RSA key exchange has been problematic for some time, and not just because it’s not forward-secret. It’s also notoriously difficult to do correctly. In 1998, Daniel Bleichenbacher discovered a vulnerability in the way RSA encryption was done in SSL and created what’s called the “million-message attack,” which allows an attacker to perform an RSA private key operation with a server’s private key by sending a million or so well-crafted messages and looking for differences in the error codes returned. The attack has been refined over the years and in some cases only requires thousands of messages, making it feasible to do from a laptop.
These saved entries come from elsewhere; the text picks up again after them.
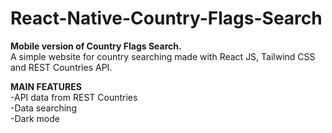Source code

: # React-Native-Country-Flags-Search
**Mobile version of Country Flags Search.**<br/>A simple website for country searching made with React JS, Tailwind CSS and REST Countries API.

**MAIN FEATURES** <br/>
-API data from REST Countries <br/>
-Data searching <br/>
-Dark mode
It was recently discovered that major websites (including facebook.com) were also vulnerable to a variant of Bleichenbacher’s attack called the ROBOT attack as recently as 2017.
To reduce the risks caused by non-forward secret connections and million-message attacks, RSA encryption was removed from TLS 1.3, leaving ephemeral Diffie-Hellman as the only key exchange mechanism. Removing RSA key exchange brings other advantages, as we will discuss in the performance section below.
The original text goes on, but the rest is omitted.